Adam Smith, sıradan insan kararının yönetim kurulunda oldukça sağlam olduğuna ve resmi felsefi ve politik sistemlerin doğal olarak üstün olmadığına inanıyordu. İçsel insan ahlakına ilişkin teorileri, düzenli insanlar tarafından yapılan ahlaki yargılardan geliştirilen benzersiz bir ahlaki duygusallık biçimi olarak tanımlanabilir.
Smith, insan sempatisinin, başkalarının fiili duygularını deneyimlemek yerine, başkalarının koşullarında kendini hayal etmekten kaynaklandığına inanıyordu. Smith ayrıca, başkalarının duygularını paylaşmanın yaşamdaki merkezi bir itici güç olduğunu ve erdem gibi kavramların sürekli bir uyum sürecinden, bir dizi koşulla merkezi olarak ilgilenen insanların duygularına kadar ortaya çıktığını savundu.

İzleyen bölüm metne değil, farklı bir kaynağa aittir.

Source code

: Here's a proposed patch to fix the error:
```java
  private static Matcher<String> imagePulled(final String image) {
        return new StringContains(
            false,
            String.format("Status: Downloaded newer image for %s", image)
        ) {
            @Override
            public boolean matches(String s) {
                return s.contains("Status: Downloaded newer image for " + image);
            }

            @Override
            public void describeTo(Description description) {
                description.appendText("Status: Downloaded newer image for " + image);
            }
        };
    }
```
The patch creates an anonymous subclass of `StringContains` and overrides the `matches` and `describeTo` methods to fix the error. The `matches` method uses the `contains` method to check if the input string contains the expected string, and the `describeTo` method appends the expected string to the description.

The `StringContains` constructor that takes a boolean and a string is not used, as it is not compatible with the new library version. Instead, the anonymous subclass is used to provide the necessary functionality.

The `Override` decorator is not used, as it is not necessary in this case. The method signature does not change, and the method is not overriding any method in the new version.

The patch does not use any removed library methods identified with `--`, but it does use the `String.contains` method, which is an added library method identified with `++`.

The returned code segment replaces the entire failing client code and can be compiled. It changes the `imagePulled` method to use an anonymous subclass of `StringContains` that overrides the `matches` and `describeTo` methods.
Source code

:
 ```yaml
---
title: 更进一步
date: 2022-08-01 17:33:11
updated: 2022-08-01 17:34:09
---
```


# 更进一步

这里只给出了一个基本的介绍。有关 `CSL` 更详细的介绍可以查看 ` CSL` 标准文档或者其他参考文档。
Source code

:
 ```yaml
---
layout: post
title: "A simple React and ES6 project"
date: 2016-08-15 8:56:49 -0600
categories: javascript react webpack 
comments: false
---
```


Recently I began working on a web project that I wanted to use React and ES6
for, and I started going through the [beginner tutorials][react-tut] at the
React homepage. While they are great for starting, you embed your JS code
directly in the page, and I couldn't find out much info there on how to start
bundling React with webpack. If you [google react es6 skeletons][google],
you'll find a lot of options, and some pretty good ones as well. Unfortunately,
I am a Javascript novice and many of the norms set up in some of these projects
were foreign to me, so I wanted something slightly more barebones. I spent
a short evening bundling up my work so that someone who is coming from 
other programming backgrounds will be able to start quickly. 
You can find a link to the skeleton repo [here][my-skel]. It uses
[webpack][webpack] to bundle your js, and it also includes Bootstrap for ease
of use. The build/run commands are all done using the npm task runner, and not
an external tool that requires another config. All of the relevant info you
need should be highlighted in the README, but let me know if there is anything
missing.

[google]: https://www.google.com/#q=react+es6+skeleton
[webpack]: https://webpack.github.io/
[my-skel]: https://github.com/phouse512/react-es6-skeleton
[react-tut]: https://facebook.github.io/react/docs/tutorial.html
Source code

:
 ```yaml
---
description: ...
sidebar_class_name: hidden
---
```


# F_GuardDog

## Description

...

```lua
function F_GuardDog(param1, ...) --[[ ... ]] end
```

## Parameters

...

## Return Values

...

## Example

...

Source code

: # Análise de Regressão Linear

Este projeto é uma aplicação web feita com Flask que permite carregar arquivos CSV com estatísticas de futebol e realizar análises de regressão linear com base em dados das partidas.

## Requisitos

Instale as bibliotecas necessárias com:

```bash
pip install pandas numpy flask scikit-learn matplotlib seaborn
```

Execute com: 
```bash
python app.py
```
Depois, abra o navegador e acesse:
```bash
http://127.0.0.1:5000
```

Siyaset teorisi ile ilgili olarak Smith, siyasete girmeyi seçen insan türlerinin, çok sayıda insanın liderliği için doğası gereği uygun olmadığına inanıyordu. Kibir ve şöhret ve güç arzusunun kariyer politikacısının temel motive edicileri olduğuna inanıyordu ve politikacının ahlaki açıdan başkalarından üstün olduğunu hissettiriyordu. Ayrıca, politikacının kararının, sıradan bilgilerden daha iyi olmadığı ve yerel bilgi eksikliği ve ticari çıkarların politikacı üzerindeki etkisi nedeniyle daha kötü olabileceğine inanıyordu.